A decade ago, long before 9/11, terrifyingly Orwellian-style occurrences such as these weren't part of our modern milieu and could be found in one of two places: the minds of crackpot conspiracy theorists or the mouth of Jello Biafra. For most of his life, the 48-year-old punker pundit and provocateur has used his trademark nasally shrill voice to spew hyperbolic paranoid tirades about Big Brother-like government tactics, greedy corporate interests, and human ugliness, whether serving as the front man for '80s underground punk legends Dead Kennedys or as a spoken-word artist.

But while his Chicken Little act seems to have proven mostly true, Biafra tells New Times his job provoking the people into fighting the Man (be it the Dubya administration or corporations like Wal-Mart or Halliburton) hasn't gotten any easier.

"I'd say in some ways it's gotten harder, because one of the most effective tools a fascist state has is when people give up hope," says Biafra (né Eric Boucher). "And a lot of people are so depressed and dejected about things, especially when corporate democrats renew the Patriot Act and vote to legalize torture and secret arrests, which really scares the shit out of me."

The original version of the Dead Kennedys disbanded following an infamous trial in 1986, in which the band was brought to court for including H.R. Giger's Landscape XX (which featured rows of penises engaged in sex acts) in the art for its Frankenchrist album. Since then, Biafra has been using his numerous spoken-word albums (including his latest, In the Grip of Official Treason) and collaborations with bands like The Melvins to dissect disinformation, dole out optimism, and disseminate ways of taking action.

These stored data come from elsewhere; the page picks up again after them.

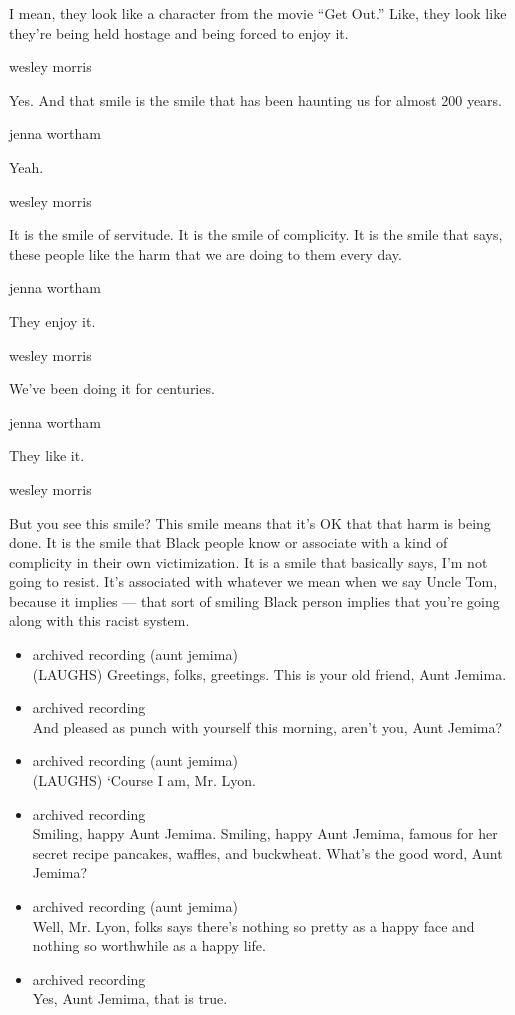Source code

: I mean, they look like a character from the movie ``Get Out.'' Like,
they look like they're being held hostage and being forced to enjoy it.

wesley morris

Yes. And that smile is the smile that has been haunting us for almost
200 years.

jenna wortham

Yeah.

wesley morris

It is the smile of servitude. It is the smile of complicity. It is the
smile that says, these people like the harm that we are doing to them
every day.

jenna wortham

They enjoy it.

wesley morris

We've been doing it for centuries.

jenna wortham

They like it.

wesley morris

But you see this smile? This smile means that it's OK that that harm is
being done. It is the smile that Black people know or associate with a
kind of complicity in their own victimization. It is a smile that
basically says, I'm not going to resist. It's associated with whatever
we mean when we say Uncle Tom, because it implies --- that sort of
smiling Black person implies that you're going along with this racist
system.

\begin{itemize}
\item
  archived recording (aunt jemima)\\
  (LAUGHS) Greetings, folks, greetings. This is your old friend, Aunt
  Jemima.
\item
  archived recording\\
  And pleased as punch with yourself this morning, aren't you, Aunt
  Jemima?
\item
  archived recording (aunt jemima)\\
  (LAUGHS) `Course I am, Mr. Lyon.
\item
  archived recording\\
  Smiling, happy Aunt Jemima. Smiling, happy Aunt Jemima, famous for her
  secret recipe pancakes, waffles, and buckwheat. What's the good word,
  Aunt Jemima?
\item
  archived recording (aunt jemima)\\
  Well, Mr. Lyon, folks says there's nothing so pretty as a happy face
  and nothing so worthwhile as a happy life.
\item
  archived recording\\
  Yes, Aunt Jemima, that is true.
\end{itemize}

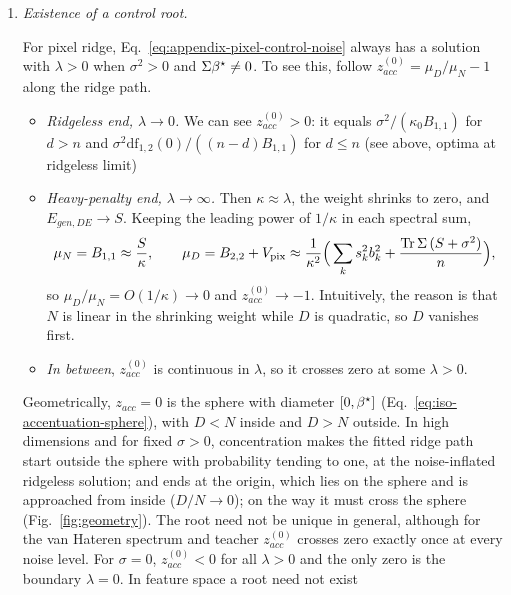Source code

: \begin{remark}
\begin{enumerate}
\item \emph{Existence of a control root.}  {For pixel ridge, Eq.~\ref{eq:appendix-pixel-control-noise} always has a solution with $\lambda>0$ when $\sigma^2>0$ and $\Sigma{\beta^{\star}}\ne0$.  To see this, follow $z^{(0)}_{acc}=\mu_D/\mu_N-1$ along the ridge path.
\begin{itemize}
\item \emph{Ridgeless end, $\lambda\to0$.}  We can see 
$z^{(0)}_{acc}>0$: it equals $\sigma^2/(\kappa_0B_{1,1})$ for $d>n$ and $\sigma^2\mathrm{df}_{1,2}(0)/((n-d)B_{1,1})$ for
$d\le n$ (see above, optima at ridgeless limit)
\item \emph{Heavy-penalty end, $\lambda\to\infty$.}  Then $\kappa\approx\lambda$,
the weight shrinks to zero, and $E_{gen,DE}\to S$.  Keeping the leading power
of $1/\kappa$ in each spectral sum,
\[
\mu_N=B_{1,1}\approx\frac{S}{\kappa},\qquad
\mu_D=B_{2,2}+V_{\rm pix}\approx\frac1{\kappa^2}
\Big(\sum_ks_k^2b_k^2+\frac{\operatorname{Tr}\Sigma\,(S+\sigma^2)}{n}\Big),
\]
so $\mu_D/\mu_N=O(1/\kappa)\to0$ and $z^{(0)}_{acc}\to-1$.  
Intuitively, the reason is that $N$ is linear in the shrinking weight while $D$ is quadratic, so $D$ vanishes first.
\item \emph{In between}, $z^{(0)}_{acc}$ is continuous in $\lambda$, so it
crosses zero at some $\lambda>0$.
\end{itemize}
Geometrically, $z_{acc}=0$ is the sphere with diameter $[0,{\beta^{\star}}]$
(Eq.~\ref{eq:iso-accentuation-sphere}), with $D<N$ inside and $D>N$ outside. 
In high dimensions and for fixed $\sigma>0$, concentration makes the fitted ridge path start outside the sphere with probability tending to one, at the noise-inflated ridgeless solution; 
and ends at the origin, which lies on the sphere and is approached from inside ($D/N\to0$); on the way it must cross the sphere (Fig.~\ref{fig:geometry}).  
The root need not be unique in general, although for the van Hateren spectrum and teacher $z^{(0)}_{acc}$ crosses zero exactly once at every noise level.
For $\sigma=0$, $z^{(0)}_{acc}<0$ for all $\lambda>0$ and the only zero is the boundary $\lambda=0$.  In feature space a root need not exist
}
\end{enumerate}
\end{remark}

Such agitprop activities include getting involved with the Green Party, shopping at independently owned outlets versus big chain stores, or getting involved with local elections and ballot measures. "It's just a matter of networking and finding ways in our own daily lives to be less a part of the problem and sabotage corporate rule at the same time," Biafra says.

While he admits he's usually preaching to the choir — the tattooed-and-pierced crowd and other left-leaning types who've packed his gigs — he says his mission of late is to "light a fire under the choir and mobilize them while at the same time adding liberal doses of sick humor."

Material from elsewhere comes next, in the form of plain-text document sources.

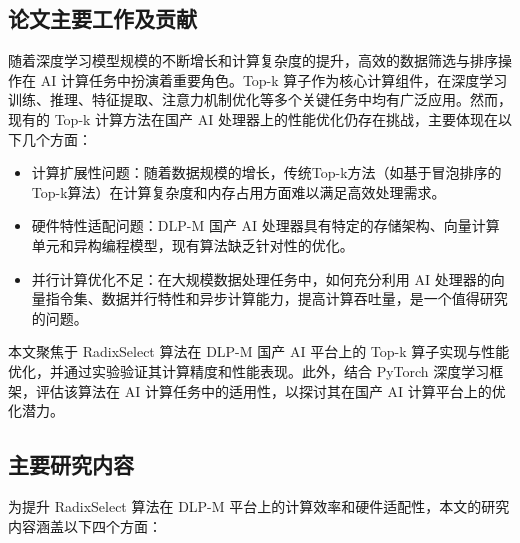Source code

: 


\subsection{论文主要工作及贡献}
随着深度学习模型规模的不断增长和计算复杂度的提升，高效的数据筛选与排序操作在 AI 计算任务中扮演着重要角色。Top-k 算子作为核心计算组件，在深度学习训练、推理、特征提取、注意力机制优化等多个关键任务中均有广泛应用。然而，现有的 Top-k 计算方法在国产 AI 处理器上的性能优化仍存在挑战，主要体现在以下几个方面：

\begin{itemize}
    \item 计算扩展性问题：随着数据规模的增长，传统Top-k方法（如基于冒泡排序的Top-k算法）在计算复杂度和内存占用方面难以满足高效处理需求。
    \item 硬件特性适配问题：DLP-M 国产 AI 处理器具有特定的存储架构、向量计算单元和异构编程模型，现有算法缺乏针对性的优化。
    \item 并行计算优化不足：在大规模数据处理任务中，如何充分利用 AI 处理器的向量指令集、数据并行特性和异步计算能力，提高计算吞吐量，是一个值得研究的问题。
\end{itemize}

本文聚焦于 RadixSelect 算法在 DLP-M 国产 AI 平台上的 Top-k 算子实现与性能优化，并通过实验验证其计算精度和性能表现。此外，结合 PyTorch 深度学习框架，评估该算法在 AI 计算任务中的适用性，以探讨其在国产 AI 计算平台上的优化潜力。

\subsection{主要研究内容}

为提升 RadixSelect 算法在 DLP-M 平台上的计算效率和硬件适配性，本文的研究内容涵盖以下四个方面：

"I'm very grateful that anyone would come to any of my shows when I've been at it this long, but it also brings with it a pressure to make sure I come up with something that's worth going to see," Biafra says. "There's no point in being a walking fossil or a tourist attraction, whether it's with music or talking, which means that somehow I've blundered into a position where I can survive off my big mouth and bad attitude, instead of being the crank at the stool at the end of the bar that no one wants to listen to."

Although Biafra can usually be found interacting with fans and signing autographs after gigs, he's wary of fans who know him simply for his Dead Kennedys work and nothing else. "Admittedly, I get annoyed when somebody comes up to me and tells me how much they like Dead Kennedys and then doesn't even want to know about all the other stuff I've done. I tell them about it and they look me right in the eye and tell me they're not interested," Biafra says. "I mean, that's exactly the opposite of what the band was supposed to inspire in the people who heard the music. I want people to be intelligent and to be curious and not be afraid of their own brain power."

Instead, he's more into fans whom he's inspired in their own creative efforts. "I like it when people seek me out and hand me their weird CDs of their weird music or something they've written or tell me that they were inspired by some of the stuff I was laying down," Biafra says. "I grew up near Rocky Flats [a nuclear weapons plant near his hometown of Boulder, Colorado], one of the most toxic Superfund sites in the world, and I think it helped make me this mutated germ for spreading positive disease."